224 名前: 名無しさん@日本語勉強中 : 2008-06-16 13:21 ID:Heaven

Check out 嬲る.

225 名前: 名無しさん@日本語勉強中 : 2008-06-17 05:09 ID:kX+12do3


死ねない means "Can't die"

226 名前: 名無しさん@日本語勉強中 : 2008-06-18 07:16 ID:DZ6UvRSr

強姦が素晴らしいです か… 

227 名前: 名無しさん@日本語勉強中 : 2008-06-18 10:51 ID:Heaven


228 名前: 名無しさん@日本語勉強中 : 2008-06-23 23:43 ID:MzR4PZK2

What does "かけずに" mean? From what I can tell, it means "without", but I want to make sure.

Second one, what does the "浮く" in "ナビ代が浮いて良かったでしょ?" mean? When I look it up, all I get is "float" or "suspend", but that doesn't seem to fit with the context(context is that a kid got an experimental navigation system he's not crazy about). I saw a reading for "浮いた" that was "be left out of the group", so, is this one something like "The Navi generation was leaving you behind, so it's fine, right?"

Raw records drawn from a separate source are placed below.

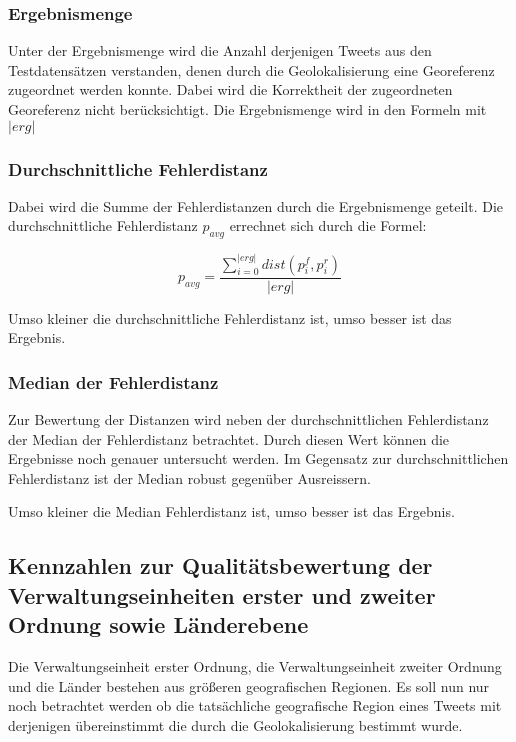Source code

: 			\subsubsection{Ergebnismenge}

				Unter der Ergebnismenge wird die Anzahl derjenigen Tweets aus den Testdatensätzen verstanden, denen durch die Geolokalisierung eine Georeferenz zugeordnet werden konnte.
				Dabei wird die Korrektheit der zugeordneten Georeferenz nicht berücksichtigt.
				Die Ergebnismenge wird in den Formeln mit $|erg|$

			\subsubsection{Durchschnittliche Fehlerdistanz} 

				Dabei wird die Summe der Fehlerdistanzen durch die Ergebnismenge geteilt.
				Die durchschnittliche Fehlerdistanz $p_{avg}$ errechnet sich durch die Formel:

				\begin{equation}
					p_{avg}=\frac{\sum_{i=0}^{|erg|}{dist(p^f_i,p^r_i)}}{|erg|}
				\end{equation}	

				Umso kleiner die durchschnittliche Fehlerdistanz ist, umso besser ist das Ergebnis.

			\subsubsection{Median der Fehlerdistanz}

				Zur Bewertung der Distanzen wird neben der durchschnittlichen Fehlerdistanz der Median der Fehlerdistanz betrachtet.
				Durch diesen Wert können die Ergebnisse noch genauer untersucht werden. 
				Im Gegensatz zur durchschnittlichen Fehlerdistanz ist der Median robust gegenüber Ausreissern.

				Umso kleiner die Median Fehlerdistanz ist, umso besser ist das Ergebnis.

		\subsection{Kennzahlen zur Qualitätsbewertung der Verwaltungseinheiten erster und zweiter Ordnung sowie Länderebene} 

			Die Verwaltungseinheit erster Ordnung, die Verwaltungseinheit zweiter Ordnung und die Länder bestehen aus größeren geografischen Regionen.
			Es soll nun nur noch betrachtet werden ob die tatsächliche geografische Region eines Tweets mit derjenigen übereinstimmt die durch die Geolokalisierung bestimmt wurde.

229 名前: 名無しさん@日本語勉強中 : 2008-06-24 05:30 ID:AtwJ6CKJ

afaik, かけずに just means to do something without "かける" (depends on what it is - like メガネを掛ける, that becomes メガネを掛けずに(出かけた)or 金をかける(I always thought かかる was more common though) becomes 金をかけずにすむ)

I guess it can be roughly translated as "without". Any native speakers to correct me on this?

And I think said native speakers can probably explain the second one better, I don't quite get it with this amount of context. All that I know is 浮く can also mean "stand out" or "stick out" or "be conspicuous", usually with a slightly negative connotation I think (related to the image of "floating" out). For example 主役の木村拓哉だけが浮いている means something like "Only the lead role's Takuya Kimura really stands out".

230 名前: 名無しさん@日本語勉強中 : 2008-06-24 07:07 ID:Heaven

浮く in this context means "save" (money).

231 名前: 名無しさん@日本語勉強中 : 2008-06-24 14:46 ID:ZQFBDQxc

Ah, that makes sense. Thanks.

232 名前: 名無しさん@日本語勉強中 : 2008-06-24 15:46 ID:Heaven


Wow that's new. I definitely didn't know about this before. Thanks. メモメモ

233 名前: 名無しさん@日本語勉強中 : 2008-06-27 13:17 ID:Heaven


234 名前: 名無しさん@日本語勉強中 : 2008-06-27 13:17 ID:Heaven


235 名前: 名無しさん@日本語勉強中 : 2008-07-12 23:49 ID:oKj9zxFw

What does "とか思ってたりしてたりする" mean in the phrase "特長を出そうとか思ってたりしてたりする。"?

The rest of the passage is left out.